Growth hormone (GH) is an essential element for normal growth. However, reports of normal growth without GH have been made in patients who have undergone brain surgery for craniopharyngioma. Normal growth without GH can be explained by hyperinsulinemia, hyperprolactinemia, elevated leptin levels, and GH variants; however, its exact mechanism has not been elucidated yet. We diagnosed a female patient aged 13 with combined pituitary hormone deficiency (CPHD) caused by pituitary stalk interruption syndrome (PSIS). The patient has experienced recurrent hypoglycemic seizures since birth, but reached the height of 160 cm at the age of 13, showing normal growth. She grew another 8 cm for 3 years after the diagnosis, and she reached her final adult height of 168 cm which was greater than the midparental height, at the age of 16. The patient's blood GH and insulin-like growth factor-I levels were consistently subnormal, although her insulin levels were normal. Her physical examination conducted at the age of 15 showed truncal obesity, dyslipidemia, and osteoporosis, which are metabolic features of GH deficiency (GHD). Herein, we report a case in which a PSIS-induced CPHD patient attained her final height above mid parental height despite a severe GHD.

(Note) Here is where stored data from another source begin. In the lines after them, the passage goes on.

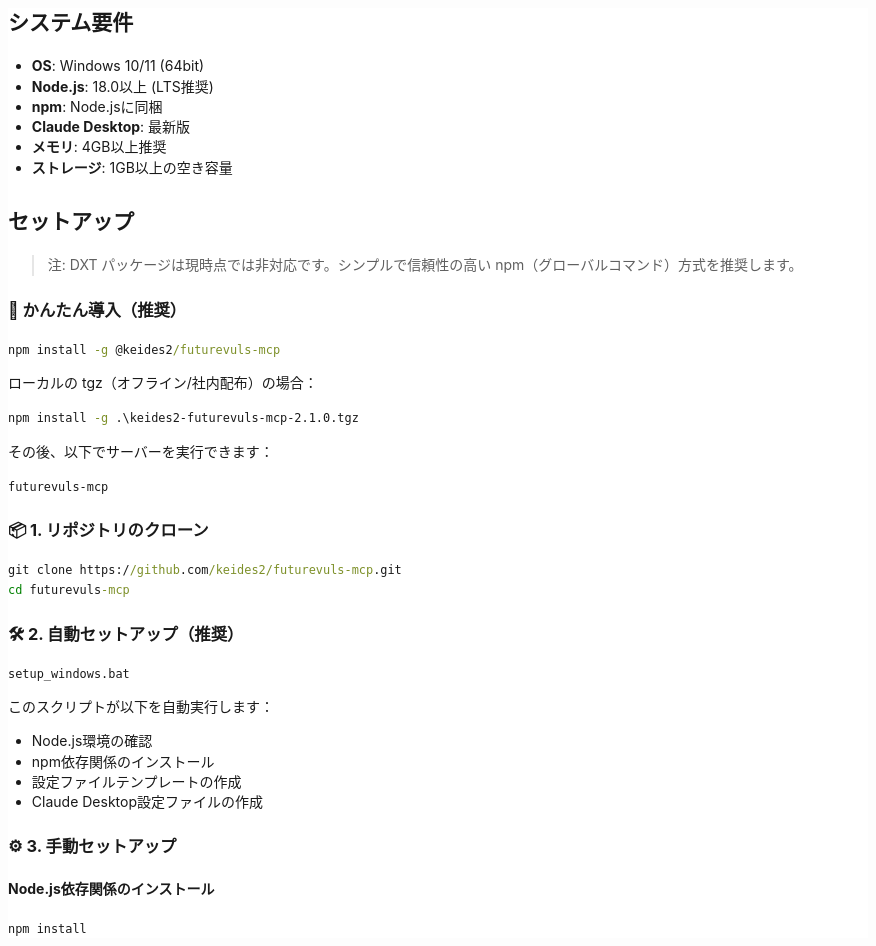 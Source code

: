 ## システム要件

- **OS**: Windows 10/11 (64bit)
- **Node.js**: 18.0以上 (LTS推奨)
- **npm**: Node.jsに同梱
- **Claude Desktop**: 最新版
- **メモリ**: 4GB以上推奨
- **ストレージ**: 1GB以上の空き容量

## セットアップ

> 注: DXT パッケージは現時点では非対応です。シンプルで信頼性の高い npm（グローバルコマンド）方式を推奨します。

### 🚀 かんたん導入（推奨）

```cmd
npm install -g @keides2/futurevuls-mcp
```

ローカルの tgz（オフライン/社内配布）の場合：

```cmd
npm install -g .\keides2-futurevuls-mcp-2.1.0.tgz
```

その後、以下でサーバーを実行できます：

```cmd
futurevuls-mcp
```

### 📦 1. リポジトリのクローン

```cmd
git clone https://github.com/keides2/futurevuls-mcp.git
cd futurevuls-mcp
```

### 🛠️ 2. 自動セットアップ（推奨）

```cmd
setup_windows.bat
```

このスクリプトが以下を自動実行します：

- Node.js環境の確認
- npm依存関係のインストール
- 設定ファイルテンプレートの作成
- Claude Desktop設定ファイルの作成

### ⚙️ 3. 手動セットアップ

#### Node.js依存関係のインストール

```cmd
npm install
```
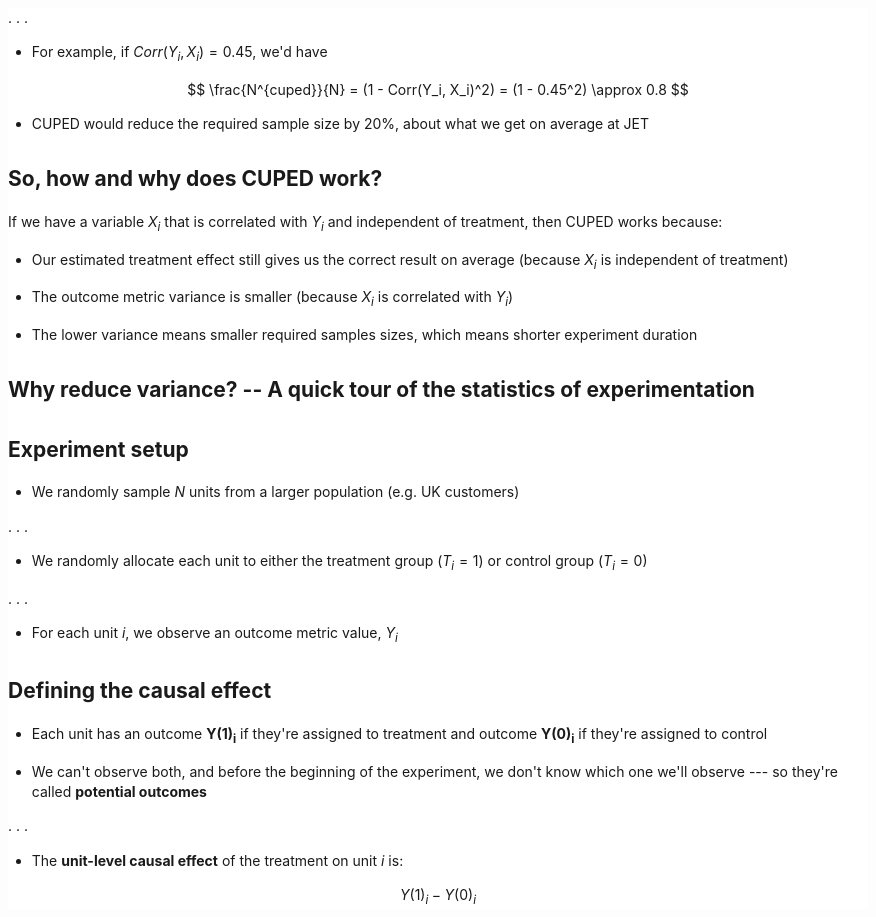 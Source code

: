 . . . 

- For example, if $Corr(Y_i, X_i) = 0.45$, we'd have

$$
\frac{N^{cuped}}{N} = (1 - Corr(Y_i, X_i)^2) = (1 - 0.45^2) \approx 0.8 
$$

- CUPED would reduce the required sample size by 20%, about what we get on average at JET


## So, how and why does CUPED work?

If we have a variable $X_i$ that is correlated with $Y_i$ and independent of treatment, then CUPED works because:

- Our estimated treatment effect still gives us the correct result on average (because $X_i$ is independent of treatment)

- The outcome metric variance is smaller (because $X_i$ is correlated with $Y_i$)

- The lower variance means smaller required samples sizes, which means shorter experiment duration





## Why reduce variance? -- A quick tour of the statistics of experimentation

## Experiment setup

- We randomly sample $N$ units from a larger population (e.g. UK customers)

. . . 

- We randomly allocate each unit to either the treatment group ($T_i = 1)$ or control group ($T_i = 0$)

. . . 

- For each unit $i$, we observe an outcome metric value, $Y_i$


## Defining the causal effect

- Each unit has an outcome $\mathbf{Y(1)_i}$ if they're assigned to treatment and outcome $\mathbf{Y(0)_i}$ if they're assigned to control

- We can't observe both, and before the beginning of the experiment, we don't know which one we'll observe --- so they're called **potential outcomes**

. . . 

- The **unit-level causal effect** of the treatment on unit $i$ is:

$$
Y(1)_i - Y(0)_i
$$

机译:生长激素(GH)是正常生长必不可少的元素。然而,已经有针对颅咽管瘤进行脑外科手术的患者报告了没有生长激素的正常生长。高胰岛素血症,高泌乳素血症,瘦素水平升高和GH变异可解释无GH的正常生长。然而,其确切的机制尚未阐明。我们诊断出一名13岁的女性患者,患有垂体秆中断综合征(PSIS)引起的合并垂体激素缺乏症(CPHD)。该患者自出生以来就经历了反复的降血糖性癫痫发作,但在13岁时达到了160 cm的身高,显示出正常的生长。诊断后3年,她又长了8厘米,到16岁时,她达到了最终的成年人身高168厘米,该高度大于父母中间的身高。患者的血液GH和胰岛素样生长因子-I水平为尽管她的胰岛素水平正常,但始终低于正常水平。她在15岁时进行的身体检查显示出矮小肥胖,血脂异常和骨质疏松,这是GH缺乏症(GHD)的代谢特征。在此,我们报道了一个病例,尽管严重的GHD,PSIS诱发的CPHD患者仍达到其最终的身高,高于父母中间身高。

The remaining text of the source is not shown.